I think we’re at the precipice of a technological revolution that will make the invention of the PC and internet pale in comparison (Artificial Intelligence/Automation/Nano Technology). And with these tectonic shifts coming up in the horizon, the innovations in the pipeline will take the stock market to extraordinary heights.
But as with anything, it’s prudent to look at both sides of the coin, because anything is possible. Black swan events can and do happen all the time. Today, I’d like to go over one particular black swan event that happened in 1989.
Japan’s Stock Market and Real Estate Crash of 1989
Japan’s stock market, the Nikkei, crashed in 1989. It went from a high of 38,915 to closing at 7,054.98 in 2009, 81.9% below its peak 20 years later. And fast forward to 2017; it’s still approximately 50% down from its peak close to 30 years ago!
And it wasn’t just stocks. Real estate got demolished as well. At its peak, Tokyo’s prime neighborhoods rose to levels that were 350x more expensive than comparable land in Manhattan, New York (Investopedia, 2010). And the land underneath the Tokyo Imperial Palace was rumored to have been worth as much as the entire state of California in the same year (Impoco, 2008)!
So what does this have anything to do with me?
If you’re invested in anything. Just know that there is risk involved. You can’t make money without risk. But things are called “risky” for a reason. There’s potential for a downside. And when it comes to riskier assets like equities (stocks) and real estate, the downside can be big enough to totally evaporate everything you’ve worked for and may be prolonged enough to not recover within your lifetime.
So what am I supposed to do to avert this type of scenario?
You can’t avert disaster 100%. In other words, you can’t eliminate risk entirely if you want to earn a return on your money. It comes with the territory. There’s just no such thing as a risk-less investment. That said, you can do things to protect yourself against the worst case scenarios and diminish risk.
- Don’t invest everything in one country (i.e. US Stock Market); have global diversification
- Don’t just invest in stocks; invest in bonds, TIPS, REITS, real estate, and even commodities *gasp
- Invest in the entire bucket, not just sectors (total stock market approach)
Didn’t you just write a post about not investing in commodities?
Yes I did. But here’s the thing. Even the things I most adamantly believe in (in this case, not investing in commodities like oil, corn, or precious metals) comes with a caveat and shouldn’t be taken as a one-size-fits all answer. Everyone’s financial situation is different. I wouldn’t tell someone who has $10,000 in retirement savings to go buy gold. But someone who has $10 million? Buy some gold. The reason is because, an extra 5% in stocks for someone who has a ton of money already, and who has by any definition “won the game”, for someone like that, there’s less marginal utility for every additional dollar that goes into a certain investment.
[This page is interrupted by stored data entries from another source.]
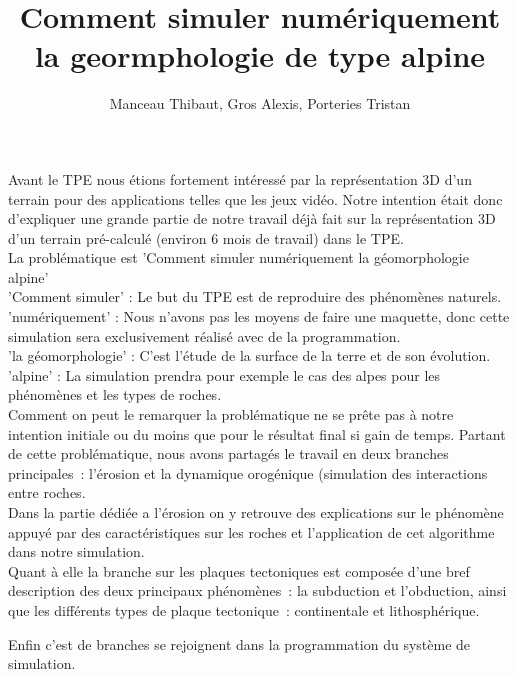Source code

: \documentclass[a4paper,10pt]{article}
\title{Comment simuler numériquement la geormphologie de type alpine}
\author{Manceau Thibaut, Gros Alexis, Porteries Tristan}
\begin{document}
\maketitle

\begin{abstract}

\end{abstract}


Avant le TPE nous étions fortement intéressé par la représentation 3D d'un terrain pour des applications telles que les jeux vidéo. Notre intention était donc d'expliquer une grande partie de notre travail déjà fait sur la représentation 3D d'un terrain pré-calculé (environ 6 mois de travail) dans le TPE. \\

La problématique est 'Comment simuler numériquement la géomorphologie alpine' \\ 
'Comment simuler' : Le but du TPE est de reproduire des phénomènes naturels. \\
'numériquement' : Nous n'avons pas les moyens de faire une maquette, donc cette simulation sera  exclusivement réalisé avec de la programmation. \\
'la géomorphologie' : C'est l'étude de la surface de la terre et de son évolution. \\
'alpine' : La simulation prendra pour exemple le cas des alpes pour les phénomènes et les types de roches. \\

Comment on peut le remarquer la problématique ne se prête pas à notre intention initiale ou du moins que pour le résultat final si gain de temps. Partant de cette problématique, nous avons partagés le travail en deux branches principales~: l'érosion et la dynamique orogénique (simulation des interactions entre roches. \\

Dans la partie dédiée a l'érosion on y retrouve des explications sur le phénomène appuyé par des caractéristiques sur les roches et l'application de cet algorithme dans notre simulation. \\

Quant à elle la branche sur les plaques tectoniques est composée d'une bref description des deux principaux phénomènes~: la subduction et l'obduction, ainsi que les différents types de plaque tectonique~: continentale et lithosphérique.

Enfin c'est de branches se rejoignent dans la programmation du système de simulation. \\
\end{document}
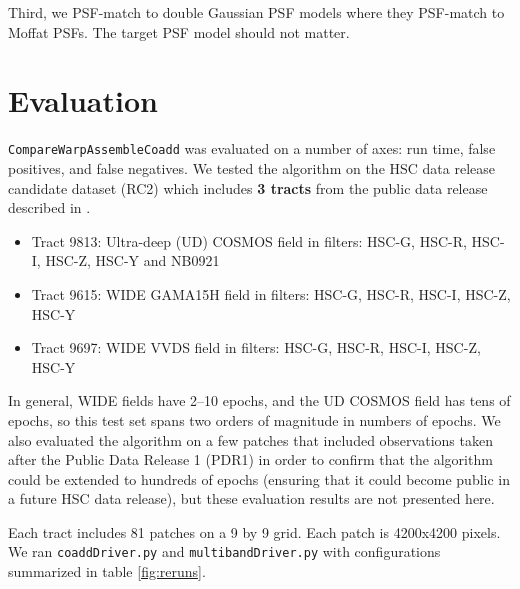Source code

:\documentclass[DM,authoryear,toc]{lsstdoc}
\begin{document}
Third, we PSF-match to double Gaussian PSF models where they PSF-match to Moffat PSFs.
The target PSF model should not matter.


\section{Evaluation}
\label{sec:evaluation}

\texttt{CompareWarpAssembleCoadd} was evaluated on a number of axes: run time, false positives, and false negatives.
We tested the algorithm on the HSC data release candidate dataset (RC2) which includes \textbf{3 tracts} from the public data release  described in \citet{2018PASJ...70S...5B}.

\begin{itemize}
\item Tract 9813: Ultra-deep (UD) COSMOS field  in filters: HSC-G, HSC-R, HSC-I, HSC-Z, HSC-Y and NB0921
\item Tract 9615: WIDE GAMA15H field  in filters: HSC-G, HSC-R, HSC-I, HSC-Z, HSC-Y
\item Tract 9697: WIDE VVDS field  in filters: HSC-G, HSC-R, HSC-I, HSC-Z, HSC-Y
\end{itemize}

In general, WIDE fields have 2--10 epochs, and the UD COSMOS field has tens of epochs, so this test set spans two orders of magnitude in numbers of epochs.
We also evaluated the algorithm on a few patches that included observations taken after the Public Data Release 1 (PDR1) in order to confirm that the algorithm could be extended to hundreds of epochs (ensuring that it could become public in a future HSC data release), but these evaluation results are not presented here.

Each tract includes 81 patches on a 9 by 9 grid.  Each patch is 4200x4200 pixels. We ran \texttt{coaddDriver.py} and \texttt{multibandDriver.py} with configurations summarized in table \ref{fig:reruns}.
\end{document}

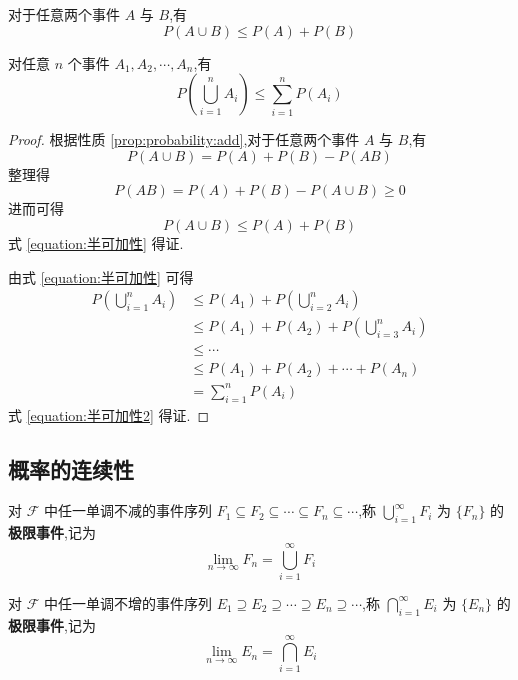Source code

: \begin{corollary}[][半可加性]
    \indent 对于任意两个事件 $A$ 与 $B$,有
    \begin{equation} \label{equation:半可加性}
        P(A \cup B) \leqslant P(A) + P(B)
    \end{equation}

    对任意 $n$ 个事件 $A_1,A_2,\cdots,A_n$,有
    \begin{equation} \label{equation:半可加性2}
        P \left(\bigcup_{i=1}^n A_i \right) \leqslant \sum_{i=1}^n P(A_i)
    \end{equation}
\end{corollary}

\begin{proof}
    根据性质 \ref{prop:probability:add},对于任意两个事件 $A$ 与 $B$,有
    $$
    P(A \cup B) = P(A) + P(B) - P(AB)
    $$
    整理得
    $$
    P(AB) = P(A) + P(B) - P(A \cup B) \geqslant 0
    $$
    进而可得
    $$
    P(A \cup B) \leqslant P(A) + P(B)
    $$
    式 \eqref{equation:半可加性} 得证.

    由式 \eqref{equation:半可加性} 可得
    $$
    \begin{aligned}
        P \left(\bigcup_{i=1}^n A_i \right) & \leqslant P(A_1) + P \left(\bigcup_{i=2}^n A_i \right) \\
        & \leqslant P(A_1) + P(A_2) + P \left(\bigcup_{i=3}^n A_i \right) \\
        & \leqslant \cdots \\
        & \leqslant P(A_1) + P(A_2) + \cdots + P(A_n) \\
        &= \sum_{i=1}^n P(A_i)
    \end{aligned}
    $$
    式 \eqref{equation:半可加性2} 得证.
\end{proof}

\subsection{概率的连续性}

\begin{definition}
    \indent 对 $\mathcal{F}$ 中任一单调不减的事件序列 $F_1 \subseteq F_2 \subseteq \cdots \subseteq F_n \subseteq \cdots$,称 $\displaystyle\bigcup_{i=1}^{\infty} F_i$ 为 $\{F_n\}$ 的\textbf{极限事件},记为
    $$
    \lim_{n \to \infty} F_n = \bigcup_{i=1}^{\infty} F_i
    $$

    对 $\mathcal{F}$ 中任一单调不增的事件序列 $E_1 \supseteq E_2 \supseteq \cdots \supseteq E_n \supseteq \cdots$,称 $\displaystyle\bigcap_{i=1}^{\infty} E_i$ 为 $\{E_n\}$ 的\textbf{极限事件},记为
    $$
    \lim_{n \to \infty} E_n = \bigcap_{i=1}^{\infty} E_i
    $$
\end{definition}

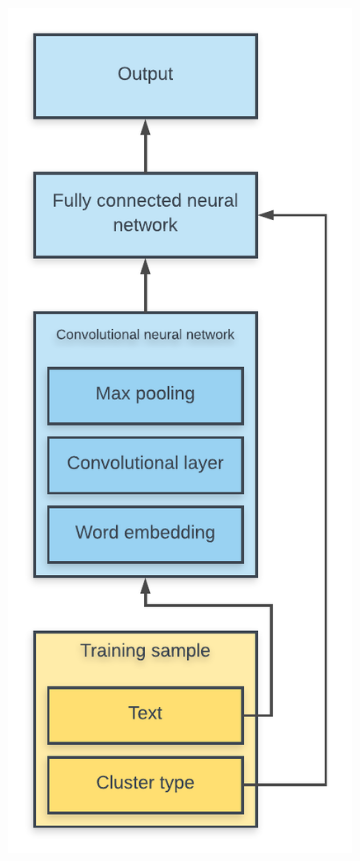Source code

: \begin{figure}[htbp]
  \centering
  \begin{subfigure}[b]{0.45\textwidth}
    \includegraphics[width=\textwidth]{figures/nn_layout.pdf}

\end{subfigure}
\end{figure}
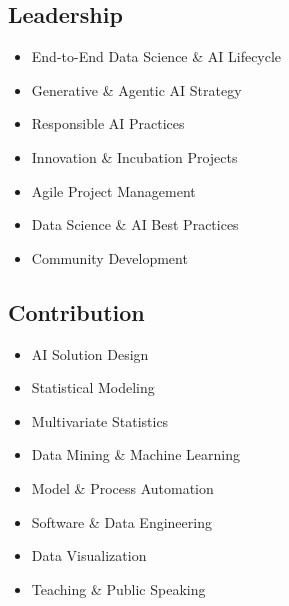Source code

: \documentclass[letterpaper]{deedy-resume} %
\begin{document}
\begin{minipage}[t]{0.3\textwidth}
		\subsection{Leadership}
		\begin{itemize}[leftmargin=*, nosep]
			\item[$\cdot$] End-to-End Data Science \& AI Lifecycle
			\item[$\cdot$] Generative \& Agentic AI Strategy
			\item[$\cdot$] Responsible AI Practices
			\item[$\cdot$] Innovation \& Incubation Projects
			\item[$\cdot$] Agile Project Management
			\item[$\cdot$] Data Science \& AI Best Practices
			\item[$\cdot$] Community Development
		\end{itemize}
		
		\vspace{15pt}

		\subsection{Contribution}
		\begin{itemize}[leftmargin=*,  nosep]
			\item[$\cdot$] AI Solution Design
			\item[$\cdot$] Statistical Modeling
			\item[$\cdot$] Multivariate Statistics
			\item[$\cdot$] Data Mining \& Machine Learning
			\item[$\cdot$] Model \& Process Automation
			\item[$\cdot$] Software \& Data Engineering
			\item[$\cdot$] Data Visualization
			\item[$\cdot$] Teaching \& Public Speaking
		\end{itemize}
		\sectionspace
\end{minipage} %
\hfill
\end{document}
The same goes for someone getting closer to retirement. The closer you get to retirement, your appetite for risk-taking should and must diminish. And as you get closer and closer to that point in your life, you should de-escalate your portfolio from stocks, and into bonds, TIPS (to protect against inflation), and other cash-like instruments. Personally for me, a 60/40 stocks and bonds split sounds healthy even in retirement.
So having said all of this, what are you personally doing with your portfolio?
Right now I’m still in the accumulation phase, so I’m 100% stocks. And I’m ok with the uncertainty and risk involved with being 100% in stocks because if I were to lose everything, I still have enough time and human capital (working years), left in me to ride out 99.99% of scenarios. It’s also why I insure myself up the ying yang (i.e. maxed out car insurance, laddered fixed term life, disability, umbrella insurance, malpractice for the wife, etc). And even with my 100% allocation in stocks, I’m highly diversified from a global allocation standpoint. So not all of my money is here in the US. I’d say it’s about 50/50 at this point.
What do you guys think about what happened with Japan? Do you know of anyone (i.e. family members or friends) who was personally affected by this crash? Has this post given you pause and made you think about your current portfolio? What are some of the things you’re going to do to protect yourself and your family from potential tragedy like this?